Segundo Sêga, o vereador se apresentou discretamente, sem chamar a atenção da população. Caetano tem curso superior e permanece em cela individual na Delegacia de Ibaiti.
A defesa usará o resultado dos exames toxicológicos, enviado semana passada pelo Instituto de Criminalística, em Curitiba, para tentar convencer a juíza Vanessa de Biassio Mazzutti (que decretou a prisão preventiva de Haroldo) a conceder habeas-corpus, em depoimento que deve acontecer na próxima semana no Fórum.
Não foram encontrados traços de drogas no organismo de Isadora.
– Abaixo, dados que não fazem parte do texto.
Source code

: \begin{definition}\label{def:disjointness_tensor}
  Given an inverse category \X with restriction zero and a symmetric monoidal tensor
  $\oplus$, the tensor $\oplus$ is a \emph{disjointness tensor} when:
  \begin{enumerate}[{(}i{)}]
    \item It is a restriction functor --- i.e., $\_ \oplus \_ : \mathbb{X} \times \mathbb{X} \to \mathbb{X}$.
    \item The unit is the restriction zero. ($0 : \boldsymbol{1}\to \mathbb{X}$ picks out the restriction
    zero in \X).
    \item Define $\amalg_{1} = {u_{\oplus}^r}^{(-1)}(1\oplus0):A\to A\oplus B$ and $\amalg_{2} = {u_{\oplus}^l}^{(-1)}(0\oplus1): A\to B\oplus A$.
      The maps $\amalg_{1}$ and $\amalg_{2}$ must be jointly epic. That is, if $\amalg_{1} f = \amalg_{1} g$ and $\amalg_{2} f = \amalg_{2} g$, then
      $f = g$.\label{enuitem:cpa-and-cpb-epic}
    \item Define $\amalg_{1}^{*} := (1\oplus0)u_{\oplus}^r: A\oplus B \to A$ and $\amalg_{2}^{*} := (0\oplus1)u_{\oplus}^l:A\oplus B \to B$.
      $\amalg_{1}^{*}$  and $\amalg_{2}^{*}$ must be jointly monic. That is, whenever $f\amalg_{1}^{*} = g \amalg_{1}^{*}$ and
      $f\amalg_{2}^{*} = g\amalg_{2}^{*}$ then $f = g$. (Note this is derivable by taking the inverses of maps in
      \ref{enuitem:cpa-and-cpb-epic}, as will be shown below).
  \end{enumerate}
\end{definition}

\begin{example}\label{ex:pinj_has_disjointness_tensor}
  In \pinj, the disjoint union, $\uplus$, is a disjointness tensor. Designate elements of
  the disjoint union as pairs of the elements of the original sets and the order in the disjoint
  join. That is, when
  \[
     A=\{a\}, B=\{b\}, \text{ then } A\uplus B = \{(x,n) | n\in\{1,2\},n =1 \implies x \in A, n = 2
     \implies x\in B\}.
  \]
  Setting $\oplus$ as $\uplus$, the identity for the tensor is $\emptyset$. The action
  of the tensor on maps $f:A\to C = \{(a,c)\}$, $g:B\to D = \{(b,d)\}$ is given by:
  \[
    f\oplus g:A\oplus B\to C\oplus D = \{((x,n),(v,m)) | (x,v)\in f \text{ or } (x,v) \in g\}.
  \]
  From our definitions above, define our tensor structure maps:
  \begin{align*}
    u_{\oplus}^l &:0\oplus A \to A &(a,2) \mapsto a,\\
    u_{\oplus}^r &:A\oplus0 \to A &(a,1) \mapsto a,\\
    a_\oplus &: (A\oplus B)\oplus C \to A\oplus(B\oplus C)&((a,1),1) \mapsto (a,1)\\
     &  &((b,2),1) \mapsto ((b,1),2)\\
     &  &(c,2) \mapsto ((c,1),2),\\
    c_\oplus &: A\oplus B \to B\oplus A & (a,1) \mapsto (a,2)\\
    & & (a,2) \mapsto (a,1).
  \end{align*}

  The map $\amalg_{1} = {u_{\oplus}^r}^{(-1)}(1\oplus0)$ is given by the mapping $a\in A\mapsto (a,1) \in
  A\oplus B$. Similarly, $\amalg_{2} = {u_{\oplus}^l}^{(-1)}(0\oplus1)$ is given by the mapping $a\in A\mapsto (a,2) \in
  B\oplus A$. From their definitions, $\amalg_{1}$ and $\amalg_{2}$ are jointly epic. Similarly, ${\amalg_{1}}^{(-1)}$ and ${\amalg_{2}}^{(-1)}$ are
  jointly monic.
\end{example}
Tampouco foram comprovados que os vestígios encontrados no local do crime eram pontas de cigarro de maconha e cocaína, conforme acreditava a polícia. ‘‘Os laudos disseram que as quantidades eram insuficientes para a análise’’, justificou o delegado. Haroldo e seu advogado negam que ocorresse consumo de drogas na casa alugada pelo vereador para os encontros amorosos com Isadora. Além disso, conforme a perícia, não havia vestígios de chumbo nem nas mãos de Isadora, nem nas de Caetano.
Mello e Silva – que também é assessor jurídico na Prefeitura – sustenta que como réu primário, com residência fixa e 17 anos de magistério sem qualquer incidente, Caetano deve aguardar o julgamento em liberdade.
A Comissão Processante, com poderes de cassação de mandato, instalada há duas semanas para apurar se houve quebra do decoro parlamentar por parte de Haroldo – líder do prefeito Roque Fadel (PTB) ᖠdeve ouvi-lo nos próximos dias. O presidente da comissão, Celso Oliveira Carvalho (PSC), acredita que as provas reunidas pela comissão de averiguação (que precedeu a instalação da atual comissão) são suficientes.